AWK

From TBP Wiki
Jump to: navigation, search

The awk utility shall execute programs written in the awk programming language, which is specialized for textual data manipulation. An awk program is a sequence of patterns and corresponding actions. When input is read that matches a pattern, the action associated with that pattern is carried out.

Input shall be interpreted as a sequence of records. By default, a record is a line, less its terminating <newline>, but this can be changed by using the RS built-in variable. Each record of input shall be matched in turn against each pattern in the program.
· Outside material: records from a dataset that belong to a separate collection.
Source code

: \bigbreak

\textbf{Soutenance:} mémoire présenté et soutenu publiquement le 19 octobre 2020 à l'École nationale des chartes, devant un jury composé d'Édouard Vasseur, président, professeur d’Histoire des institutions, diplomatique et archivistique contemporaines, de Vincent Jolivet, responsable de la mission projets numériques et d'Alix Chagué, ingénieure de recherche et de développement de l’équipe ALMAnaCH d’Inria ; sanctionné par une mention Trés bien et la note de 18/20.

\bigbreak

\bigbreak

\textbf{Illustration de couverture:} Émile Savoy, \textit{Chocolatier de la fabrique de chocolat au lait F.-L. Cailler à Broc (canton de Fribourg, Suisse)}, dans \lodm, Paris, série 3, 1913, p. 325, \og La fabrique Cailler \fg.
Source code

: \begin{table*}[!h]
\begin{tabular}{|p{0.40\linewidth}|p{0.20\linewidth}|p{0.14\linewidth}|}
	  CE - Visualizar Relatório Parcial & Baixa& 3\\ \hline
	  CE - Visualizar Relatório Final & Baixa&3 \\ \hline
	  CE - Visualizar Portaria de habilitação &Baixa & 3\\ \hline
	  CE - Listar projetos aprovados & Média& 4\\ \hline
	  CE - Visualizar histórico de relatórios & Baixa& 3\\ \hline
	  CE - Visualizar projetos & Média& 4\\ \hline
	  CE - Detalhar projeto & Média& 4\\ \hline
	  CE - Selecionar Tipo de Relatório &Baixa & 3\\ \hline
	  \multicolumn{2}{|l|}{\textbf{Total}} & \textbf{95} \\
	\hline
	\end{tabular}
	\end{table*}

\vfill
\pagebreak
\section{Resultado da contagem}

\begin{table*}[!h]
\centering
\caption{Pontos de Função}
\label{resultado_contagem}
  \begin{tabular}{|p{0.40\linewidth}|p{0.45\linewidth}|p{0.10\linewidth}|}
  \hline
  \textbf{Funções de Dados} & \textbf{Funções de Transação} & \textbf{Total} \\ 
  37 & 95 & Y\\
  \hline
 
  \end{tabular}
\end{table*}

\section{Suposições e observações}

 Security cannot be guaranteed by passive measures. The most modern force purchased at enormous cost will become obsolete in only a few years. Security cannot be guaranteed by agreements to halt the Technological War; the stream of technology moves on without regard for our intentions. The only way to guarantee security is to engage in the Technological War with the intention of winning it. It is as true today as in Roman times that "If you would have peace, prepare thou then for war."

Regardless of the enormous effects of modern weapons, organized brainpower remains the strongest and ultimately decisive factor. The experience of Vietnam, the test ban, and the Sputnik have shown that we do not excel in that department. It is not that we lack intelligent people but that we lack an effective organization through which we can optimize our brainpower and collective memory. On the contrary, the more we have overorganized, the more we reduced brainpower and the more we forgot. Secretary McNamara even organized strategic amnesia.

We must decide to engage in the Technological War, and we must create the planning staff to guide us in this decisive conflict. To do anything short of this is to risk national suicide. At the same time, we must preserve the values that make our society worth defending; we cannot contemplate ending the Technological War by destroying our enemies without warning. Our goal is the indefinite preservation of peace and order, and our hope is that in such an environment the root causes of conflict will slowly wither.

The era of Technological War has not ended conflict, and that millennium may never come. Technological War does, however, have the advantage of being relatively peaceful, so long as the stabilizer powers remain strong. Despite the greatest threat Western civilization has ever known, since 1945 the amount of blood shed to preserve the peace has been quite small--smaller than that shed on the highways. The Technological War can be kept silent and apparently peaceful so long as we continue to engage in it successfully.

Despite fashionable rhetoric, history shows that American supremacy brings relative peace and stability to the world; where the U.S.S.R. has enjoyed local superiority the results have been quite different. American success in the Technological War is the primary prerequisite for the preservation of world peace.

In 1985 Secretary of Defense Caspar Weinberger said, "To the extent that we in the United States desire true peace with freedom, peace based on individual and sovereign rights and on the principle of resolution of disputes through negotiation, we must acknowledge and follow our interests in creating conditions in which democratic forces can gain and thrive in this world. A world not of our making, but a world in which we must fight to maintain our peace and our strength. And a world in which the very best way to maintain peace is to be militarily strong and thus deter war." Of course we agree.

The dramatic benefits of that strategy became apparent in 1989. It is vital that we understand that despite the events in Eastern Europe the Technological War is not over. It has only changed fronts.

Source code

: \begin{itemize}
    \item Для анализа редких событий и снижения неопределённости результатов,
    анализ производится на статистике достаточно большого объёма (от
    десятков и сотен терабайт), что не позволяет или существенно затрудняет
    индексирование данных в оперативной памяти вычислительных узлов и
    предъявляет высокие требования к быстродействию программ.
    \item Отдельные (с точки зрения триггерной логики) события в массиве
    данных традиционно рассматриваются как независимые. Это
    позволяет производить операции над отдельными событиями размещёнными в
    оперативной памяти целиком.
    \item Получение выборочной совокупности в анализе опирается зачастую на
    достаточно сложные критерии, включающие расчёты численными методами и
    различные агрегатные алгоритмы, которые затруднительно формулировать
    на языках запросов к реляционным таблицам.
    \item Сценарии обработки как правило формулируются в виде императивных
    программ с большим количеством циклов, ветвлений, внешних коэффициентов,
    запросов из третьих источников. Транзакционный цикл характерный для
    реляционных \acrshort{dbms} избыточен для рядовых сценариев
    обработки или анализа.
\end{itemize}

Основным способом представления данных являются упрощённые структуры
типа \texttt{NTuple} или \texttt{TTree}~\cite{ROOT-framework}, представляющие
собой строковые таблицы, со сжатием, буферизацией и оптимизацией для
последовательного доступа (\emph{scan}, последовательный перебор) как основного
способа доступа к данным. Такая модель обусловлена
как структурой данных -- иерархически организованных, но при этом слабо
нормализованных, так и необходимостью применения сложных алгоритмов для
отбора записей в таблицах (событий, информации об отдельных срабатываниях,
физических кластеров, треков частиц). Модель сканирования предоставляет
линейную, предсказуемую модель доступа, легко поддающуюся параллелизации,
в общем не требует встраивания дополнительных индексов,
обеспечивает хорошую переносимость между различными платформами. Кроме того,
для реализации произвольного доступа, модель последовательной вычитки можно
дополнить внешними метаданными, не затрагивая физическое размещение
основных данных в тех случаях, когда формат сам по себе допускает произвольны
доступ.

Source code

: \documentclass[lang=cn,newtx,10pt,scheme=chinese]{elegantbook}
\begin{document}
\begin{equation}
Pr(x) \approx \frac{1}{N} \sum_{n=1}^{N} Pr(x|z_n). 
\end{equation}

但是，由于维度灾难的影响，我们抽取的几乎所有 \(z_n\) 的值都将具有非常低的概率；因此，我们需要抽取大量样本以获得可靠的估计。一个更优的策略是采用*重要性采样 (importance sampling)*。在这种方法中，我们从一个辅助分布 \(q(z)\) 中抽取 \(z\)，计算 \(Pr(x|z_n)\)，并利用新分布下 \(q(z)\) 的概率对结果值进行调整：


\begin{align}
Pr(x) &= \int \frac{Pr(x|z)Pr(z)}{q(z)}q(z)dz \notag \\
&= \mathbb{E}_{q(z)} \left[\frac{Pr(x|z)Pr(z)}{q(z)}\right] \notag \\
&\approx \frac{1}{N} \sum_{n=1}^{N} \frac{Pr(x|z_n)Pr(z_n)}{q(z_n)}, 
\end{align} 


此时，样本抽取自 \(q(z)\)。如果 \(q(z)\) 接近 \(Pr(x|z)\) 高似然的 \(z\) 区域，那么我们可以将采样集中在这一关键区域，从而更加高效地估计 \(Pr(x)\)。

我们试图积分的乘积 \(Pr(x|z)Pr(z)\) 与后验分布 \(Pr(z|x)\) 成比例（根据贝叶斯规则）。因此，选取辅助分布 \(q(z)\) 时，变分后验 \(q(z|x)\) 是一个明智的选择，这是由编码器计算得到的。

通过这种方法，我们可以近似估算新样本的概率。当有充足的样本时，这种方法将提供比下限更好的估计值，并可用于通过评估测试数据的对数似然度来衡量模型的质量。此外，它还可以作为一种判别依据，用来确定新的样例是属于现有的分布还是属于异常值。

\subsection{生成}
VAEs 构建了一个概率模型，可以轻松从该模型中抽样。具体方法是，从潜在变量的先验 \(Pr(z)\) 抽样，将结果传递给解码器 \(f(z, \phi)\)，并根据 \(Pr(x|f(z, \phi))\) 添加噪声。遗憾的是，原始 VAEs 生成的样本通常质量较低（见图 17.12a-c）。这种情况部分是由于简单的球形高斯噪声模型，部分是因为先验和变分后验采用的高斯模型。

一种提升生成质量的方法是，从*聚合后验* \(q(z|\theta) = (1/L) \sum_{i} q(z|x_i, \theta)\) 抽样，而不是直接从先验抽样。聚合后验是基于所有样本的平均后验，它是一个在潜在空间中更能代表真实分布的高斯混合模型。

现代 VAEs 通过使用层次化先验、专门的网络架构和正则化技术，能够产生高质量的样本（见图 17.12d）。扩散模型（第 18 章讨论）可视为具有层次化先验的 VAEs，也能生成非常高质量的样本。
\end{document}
For each pattern matched, the associated action shall be executed.

The awk utility shall interpret each input record as a sequence of fields where, by default, a field is a string of non-<blank> non-<newline> characters. This default <blank> and <newline> field delimiter can be changed by using the FS built-in variable or the −F sepstring option. The awk utility shall denote the first field in a record $1, the second $2, and so on. The symbol $0 shall refer to the entire record; setting any other field causes the re-evaluation of $0. Assigning to $0 shall reset the values of all other fields and the NF built-in variable.

Using awk

Remove duplicates from a file

   awk '!a[$0]++'

Example:

   cat filename.txt | awk '!a[$0]++' >> newfile.txt

Print the second line in something. This can be piped.

   awk '{print $2}'

Print multiple items. This can be rearranged in any manner.

    awk '{print $6,$2,$9,$1}'

This can substitute "foo" with "bar" within a file.

   awk '{gsub(/foo/,"bar")}' FILENAME

Print all new lines to one line with a space between each item:

   awk 'BEGIN { ORS=" " }; { print $2 }'


Print only up until first instance of "." for output of ls and grep:

   ls /dir1/dir2/ | grep us | awk -F "." '{print $1}'